Take your dog to a shaded and cool area. Pour cool water over your dog, but not so cold that it induces shock. Placing wet towels under the dog can be helpful, but never put towels over since this can worsen the condition, trapping heat.

Throughout this treatment, give your dog small amounts of cool water. Avoid pouring water on or near your dog's head. There is a risk of them inhaling water which could lead to drowning, especially for flat-faced and unconscious dogs. Once your dog has cooled off, take them to the nearest vet.

Dehydration in Dogs

Dogs don’t sweat like humans. Their primary way of regulating temperature is through panting and sweating it out of their paws.

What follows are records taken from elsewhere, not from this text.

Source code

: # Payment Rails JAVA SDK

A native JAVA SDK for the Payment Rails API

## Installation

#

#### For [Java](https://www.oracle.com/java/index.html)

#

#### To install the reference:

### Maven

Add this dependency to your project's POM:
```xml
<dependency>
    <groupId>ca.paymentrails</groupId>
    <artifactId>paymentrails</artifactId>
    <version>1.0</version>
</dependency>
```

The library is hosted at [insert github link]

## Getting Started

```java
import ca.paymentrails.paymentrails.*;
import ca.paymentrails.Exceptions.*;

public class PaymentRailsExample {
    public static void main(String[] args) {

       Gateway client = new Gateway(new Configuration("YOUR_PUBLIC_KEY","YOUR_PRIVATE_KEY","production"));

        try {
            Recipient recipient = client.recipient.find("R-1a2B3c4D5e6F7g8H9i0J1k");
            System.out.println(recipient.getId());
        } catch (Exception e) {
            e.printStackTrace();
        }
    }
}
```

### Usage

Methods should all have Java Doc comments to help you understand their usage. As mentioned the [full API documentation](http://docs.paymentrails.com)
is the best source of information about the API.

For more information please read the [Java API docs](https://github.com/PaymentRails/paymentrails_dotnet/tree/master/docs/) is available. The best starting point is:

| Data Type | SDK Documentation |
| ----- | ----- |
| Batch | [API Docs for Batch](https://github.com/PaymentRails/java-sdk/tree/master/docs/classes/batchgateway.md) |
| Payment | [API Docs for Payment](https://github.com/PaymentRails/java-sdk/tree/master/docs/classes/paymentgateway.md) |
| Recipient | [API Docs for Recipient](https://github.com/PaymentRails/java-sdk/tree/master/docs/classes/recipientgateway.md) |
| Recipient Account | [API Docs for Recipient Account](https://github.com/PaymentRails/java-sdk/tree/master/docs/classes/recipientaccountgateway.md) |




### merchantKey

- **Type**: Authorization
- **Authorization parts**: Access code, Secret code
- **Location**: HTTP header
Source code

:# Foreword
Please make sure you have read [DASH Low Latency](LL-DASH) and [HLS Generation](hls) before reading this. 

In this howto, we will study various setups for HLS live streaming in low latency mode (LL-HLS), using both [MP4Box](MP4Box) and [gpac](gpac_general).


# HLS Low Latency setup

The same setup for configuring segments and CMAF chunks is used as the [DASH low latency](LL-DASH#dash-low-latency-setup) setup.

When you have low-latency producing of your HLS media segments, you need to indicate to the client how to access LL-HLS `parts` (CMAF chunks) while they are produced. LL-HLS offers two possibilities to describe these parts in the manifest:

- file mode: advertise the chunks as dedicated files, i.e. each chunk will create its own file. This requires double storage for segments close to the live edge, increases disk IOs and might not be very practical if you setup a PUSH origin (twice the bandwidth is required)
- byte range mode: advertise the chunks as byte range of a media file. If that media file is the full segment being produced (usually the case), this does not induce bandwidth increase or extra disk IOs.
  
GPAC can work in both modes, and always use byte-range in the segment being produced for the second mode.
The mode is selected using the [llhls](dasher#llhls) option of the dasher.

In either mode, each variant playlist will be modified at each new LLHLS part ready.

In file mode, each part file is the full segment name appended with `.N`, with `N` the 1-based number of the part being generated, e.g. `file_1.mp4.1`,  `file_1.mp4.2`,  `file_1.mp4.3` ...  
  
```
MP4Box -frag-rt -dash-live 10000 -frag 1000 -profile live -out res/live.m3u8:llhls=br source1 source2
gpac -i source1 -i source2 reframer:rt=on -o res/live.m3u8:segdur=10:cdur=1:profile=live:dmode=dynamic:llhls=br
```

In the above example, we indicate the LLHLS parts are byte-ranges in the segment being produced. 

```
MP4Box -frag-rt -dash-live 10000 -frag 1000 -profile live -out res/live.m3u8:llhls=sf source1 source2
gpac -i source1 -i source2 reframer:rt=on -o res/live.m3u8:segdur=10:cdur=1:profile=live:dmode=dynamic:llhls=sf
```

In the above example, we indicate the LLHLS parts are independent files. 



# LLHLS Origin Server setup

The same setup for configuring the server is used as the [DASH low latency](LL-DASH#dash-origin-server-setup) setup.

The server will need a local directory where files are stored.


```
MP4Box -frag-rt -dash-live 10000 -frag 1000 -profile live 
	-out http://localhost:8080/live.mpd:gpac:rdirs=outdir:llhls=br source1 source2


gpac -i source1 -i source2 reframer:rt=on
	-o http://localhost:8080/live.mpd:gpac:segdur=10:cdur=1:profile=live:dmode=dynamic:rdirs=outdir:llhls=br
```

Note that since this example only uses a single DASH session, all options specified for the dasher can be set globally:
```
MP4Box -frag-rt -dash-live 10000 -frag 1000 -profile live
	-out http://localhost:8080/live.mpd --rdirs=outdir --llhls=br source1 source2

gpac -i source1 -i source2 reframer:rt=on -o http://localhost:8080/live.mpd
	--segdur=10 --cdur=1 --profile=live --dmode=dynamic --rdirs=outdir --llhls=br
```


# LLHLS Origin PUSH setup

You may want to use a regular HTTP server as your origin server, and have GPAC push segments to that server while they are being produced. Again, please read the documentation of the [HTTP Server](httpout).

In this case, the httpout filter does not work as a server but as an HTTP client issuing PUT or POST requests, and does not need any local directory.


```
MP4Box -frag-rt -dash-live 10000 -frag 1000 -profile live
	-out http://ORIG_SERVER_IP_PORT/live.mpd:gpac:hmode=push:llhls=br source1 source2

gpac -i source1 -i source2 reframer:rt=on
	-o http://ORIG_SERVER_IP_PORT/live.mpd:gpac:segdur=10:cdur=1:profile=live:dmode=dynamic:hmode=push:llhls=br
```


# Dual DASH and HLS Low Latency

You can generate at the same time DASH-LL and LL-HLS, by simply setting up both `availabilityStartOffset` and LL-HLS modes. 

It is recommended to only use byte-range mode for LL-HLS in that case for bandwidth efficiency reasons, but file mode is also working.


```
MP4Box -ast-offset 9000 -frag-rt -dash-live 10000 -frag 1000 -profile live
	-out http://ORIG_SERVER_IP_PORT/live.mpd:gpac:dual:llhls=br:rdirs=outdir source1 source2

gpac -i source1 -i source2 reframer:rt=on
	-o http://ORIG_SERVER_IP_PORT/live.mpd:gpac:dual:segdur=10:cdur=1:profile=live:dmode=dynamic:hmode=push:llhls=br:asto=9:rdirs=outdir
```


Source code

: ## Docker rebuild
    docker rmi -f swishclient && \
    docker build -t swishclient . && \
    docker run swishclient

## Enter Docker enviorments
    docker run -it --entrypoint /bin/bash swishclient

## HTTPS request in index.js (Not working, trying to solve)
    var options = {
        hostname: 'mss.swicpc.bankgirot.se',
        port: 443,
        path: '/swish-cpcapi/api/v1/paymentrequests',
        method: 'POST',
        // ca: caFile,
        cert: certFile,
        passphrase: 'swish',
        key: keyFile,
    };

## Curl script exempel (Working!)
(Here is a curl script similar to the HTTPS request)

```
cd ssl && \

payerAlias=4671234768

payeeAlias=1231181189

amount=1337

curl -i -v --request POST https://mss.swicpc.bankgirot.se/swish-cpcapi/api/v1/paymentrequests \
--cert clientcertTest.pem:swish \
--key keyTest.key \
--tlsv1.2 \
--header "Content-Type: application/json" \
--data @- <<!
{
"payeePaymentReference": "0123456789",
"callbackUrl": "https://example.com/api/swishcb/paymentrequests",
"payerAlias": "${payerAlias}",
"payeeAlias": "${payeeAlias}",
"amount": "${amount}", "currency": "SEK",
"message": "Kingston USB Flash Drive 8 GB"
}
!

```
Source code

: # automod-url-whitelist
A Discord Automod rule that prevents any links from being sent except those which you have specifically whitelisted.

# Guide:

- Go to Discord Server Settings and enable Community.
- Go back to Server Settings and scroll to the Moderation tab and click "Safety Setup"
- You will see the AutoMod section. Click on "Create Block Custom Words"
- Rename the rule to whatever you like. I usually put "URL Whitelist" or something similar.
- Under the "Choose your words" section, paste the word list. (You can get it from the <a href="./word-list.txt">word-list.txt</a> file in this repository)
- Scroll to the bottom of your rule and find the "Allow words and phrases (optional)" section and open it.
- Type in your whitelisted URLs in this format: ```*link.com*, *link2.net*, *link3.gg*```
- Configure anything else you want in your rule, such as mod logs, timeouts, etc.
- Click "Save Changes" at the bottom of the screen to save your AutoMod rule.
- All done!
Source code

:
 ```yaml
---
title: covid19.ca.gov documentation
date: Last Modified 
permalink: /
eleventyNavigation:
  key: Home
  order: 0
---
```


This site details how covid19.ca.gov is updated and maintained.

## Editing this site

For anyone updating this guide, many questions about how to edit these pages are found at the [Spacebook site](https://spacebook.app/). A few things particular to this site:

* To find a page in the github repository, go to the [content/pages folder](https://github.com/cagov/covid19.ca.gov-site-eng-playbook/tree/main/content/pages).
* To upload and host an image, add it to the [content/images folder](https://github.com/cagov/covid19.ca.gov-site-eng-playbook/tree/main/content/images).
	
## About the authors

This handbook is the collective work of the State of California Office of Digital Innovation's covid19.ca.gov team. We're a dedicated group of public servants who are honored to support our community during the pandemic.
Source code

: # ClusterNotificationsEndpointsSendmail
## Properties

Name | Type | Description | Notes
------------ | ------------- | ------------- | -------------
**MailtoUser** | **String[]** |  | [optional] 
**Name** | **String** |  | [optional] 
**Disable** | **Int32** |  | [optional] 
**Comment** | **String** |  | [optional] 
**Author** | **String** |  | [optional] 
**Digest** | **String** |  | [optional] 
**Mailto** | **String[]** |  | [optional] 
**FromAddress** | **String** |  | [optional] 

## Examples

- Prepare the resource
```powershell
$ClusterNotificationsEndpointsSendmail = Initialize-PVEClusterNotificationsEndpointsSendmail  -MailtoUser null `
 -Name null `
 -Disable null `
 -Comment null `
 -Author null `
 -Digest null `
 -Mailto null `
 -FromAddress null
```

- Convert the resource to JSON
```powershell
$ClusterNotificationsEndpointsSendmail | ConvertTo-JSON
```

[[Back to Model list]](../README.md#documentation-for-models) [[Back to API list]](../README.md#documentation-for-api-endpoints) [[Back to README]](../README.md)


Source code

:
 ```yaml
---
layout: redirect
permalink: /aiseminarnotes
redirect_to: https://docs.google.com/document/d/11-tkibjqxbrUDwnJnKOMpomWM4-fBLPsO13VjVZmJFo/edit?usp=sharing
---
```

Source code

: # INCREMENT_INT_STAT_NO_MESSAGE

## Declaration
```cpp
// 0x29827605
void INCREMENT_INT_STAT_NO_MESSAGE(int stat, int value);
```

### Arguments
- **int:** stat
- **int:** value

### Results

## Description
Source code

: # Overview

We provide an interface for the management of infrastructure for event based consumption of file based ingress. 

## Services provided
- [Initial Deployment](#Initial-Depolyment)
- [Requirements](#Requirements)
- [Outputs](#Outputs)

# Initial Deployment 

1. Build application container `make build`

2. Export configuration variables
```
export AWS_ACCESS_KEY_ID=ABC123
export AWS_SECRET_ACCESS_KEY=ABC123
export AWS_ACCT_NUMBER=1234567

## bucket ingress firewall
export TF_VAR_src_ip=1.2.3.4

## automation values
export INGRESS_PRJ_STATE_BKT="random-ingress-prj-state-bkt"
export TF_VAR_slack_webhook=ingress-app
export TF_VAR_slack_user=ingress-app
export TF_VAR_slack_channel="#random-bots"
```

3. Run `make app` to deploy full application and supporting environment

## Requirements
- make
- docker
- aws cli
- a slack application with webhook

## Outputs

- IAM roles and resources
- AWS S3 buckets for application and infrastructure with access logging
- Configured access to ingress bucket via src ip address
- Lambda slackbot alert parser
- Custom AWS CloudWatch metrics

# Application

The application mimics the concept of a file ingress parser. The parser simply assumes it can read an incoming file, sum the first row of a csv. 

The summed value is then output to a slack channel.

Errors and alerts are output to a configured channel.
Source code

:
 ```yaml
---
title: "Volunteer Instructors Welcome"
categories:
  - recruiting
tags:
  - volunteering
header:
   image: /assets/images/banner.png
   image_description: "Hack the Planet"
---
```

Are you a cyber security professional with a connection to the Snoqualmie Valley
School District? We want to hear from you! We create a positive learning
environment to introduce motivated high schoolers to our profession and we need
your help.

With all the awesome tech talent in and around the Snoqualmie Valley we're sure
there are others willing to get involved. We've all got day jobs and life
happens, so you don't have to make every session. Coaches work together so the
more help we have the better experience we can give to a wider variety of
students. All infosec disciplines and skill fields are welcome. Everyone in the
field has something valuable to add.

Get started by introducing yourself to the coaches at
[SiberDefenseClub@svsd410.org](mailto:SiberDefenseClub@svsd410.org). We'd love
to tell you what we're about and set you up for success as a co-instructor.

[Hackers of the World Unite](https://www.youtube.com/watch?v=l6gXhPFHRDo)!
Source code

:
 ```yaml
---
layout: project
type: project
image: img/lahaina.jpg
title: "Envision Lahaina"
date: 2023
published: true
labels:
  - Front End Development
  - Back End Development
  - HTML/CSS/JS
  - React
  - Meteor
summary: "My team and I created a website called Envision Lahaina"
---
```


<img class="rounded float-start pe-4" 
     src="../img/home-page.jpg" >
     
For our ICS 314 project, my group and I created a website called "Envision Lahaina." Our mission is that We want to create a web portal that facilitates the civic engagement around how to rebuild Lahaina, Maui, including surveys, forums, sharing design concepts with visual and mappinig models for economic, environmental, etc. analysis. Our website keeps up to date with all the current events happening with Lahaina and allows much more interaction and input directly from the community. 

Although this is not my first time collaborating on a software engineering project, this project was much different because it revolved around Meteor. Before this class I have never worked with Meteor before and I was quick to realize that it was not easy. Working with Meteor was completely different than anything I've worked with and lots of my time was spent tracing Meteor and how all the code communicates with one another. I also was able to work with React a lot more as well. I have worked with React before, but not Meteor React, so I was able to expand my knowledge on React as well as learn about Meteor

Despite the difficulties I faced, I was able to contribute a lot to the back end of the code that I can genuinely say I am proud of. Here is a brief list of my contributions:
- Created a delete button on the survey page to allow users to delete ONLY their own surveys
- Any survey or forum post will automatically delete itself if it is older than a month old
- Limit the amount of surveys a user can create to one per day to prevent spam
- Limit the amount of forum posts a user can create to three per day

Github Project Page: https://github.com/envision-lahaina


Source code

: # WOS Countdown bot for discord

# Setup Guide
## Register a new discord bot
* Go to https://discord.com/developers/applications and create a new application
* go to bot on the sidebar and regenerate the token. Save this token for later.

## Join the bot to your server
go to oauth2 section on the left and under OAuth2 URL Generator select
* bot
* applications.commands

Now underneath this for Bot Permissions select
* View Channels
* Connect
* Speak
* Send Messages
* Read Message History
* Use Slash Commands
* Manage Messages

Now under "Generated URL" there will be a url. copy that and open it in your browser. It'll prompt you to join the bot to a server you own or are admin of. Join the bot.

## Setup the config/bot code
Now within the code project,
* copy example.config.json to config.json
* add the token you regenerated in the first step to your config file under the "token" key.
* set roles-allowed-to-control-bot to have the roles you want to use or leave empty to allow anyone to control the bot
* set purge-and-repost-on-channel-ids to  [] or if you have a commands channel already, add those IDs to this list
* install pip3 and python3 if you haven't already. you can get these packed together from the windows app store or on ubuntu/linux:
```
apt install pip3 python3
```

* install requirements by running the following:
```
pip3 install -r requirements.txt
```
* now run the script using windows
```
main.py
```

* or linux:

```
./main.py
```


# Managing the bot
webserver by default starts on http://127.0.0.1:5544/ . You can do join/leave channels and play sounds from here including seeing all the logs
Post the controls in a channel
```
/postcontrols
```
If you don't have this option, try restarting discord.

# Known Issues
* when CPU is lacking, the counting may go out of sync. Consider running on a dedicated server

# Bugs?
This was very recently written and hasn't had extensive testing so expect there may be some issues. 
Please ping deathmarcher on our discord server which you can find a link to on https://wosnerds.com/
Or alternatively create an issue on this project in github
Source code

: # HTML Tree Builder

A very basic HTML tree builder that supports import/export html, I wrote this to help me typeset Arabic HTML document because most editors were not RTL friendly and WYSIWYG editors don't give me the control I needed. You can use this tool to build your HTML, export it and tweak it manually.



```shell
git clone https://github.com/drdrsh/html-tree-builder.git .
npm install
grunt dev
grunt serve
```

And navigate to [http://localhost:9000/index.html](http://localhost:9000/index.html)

Hydration is critical for bodies to function, for humans and dogs alike. Whether you are going on a morning stroll through the park or on an intense hike, bring enough water–or more than you think you’d need–to ensure a well hydrated pup.

Signs of Dehydration:

  • Loss of skin elasticity
  • Loss of appetite
  • Vomiting with or without diarrhea
  • Panting
  • Sunken eyes
  • Dry nose or gums
  • Thick saliva

How to Treat Dehydration:

Ensure your dog drinks enough fresh, cool water. It is important that you also give your dog electrolyte-enhanced fluid or powder to help get them rehydrated. Take your dog to the vet where they can administer subcutaneous or intravenous fluids to quickly replace the fluids that were lost and prevent further loss.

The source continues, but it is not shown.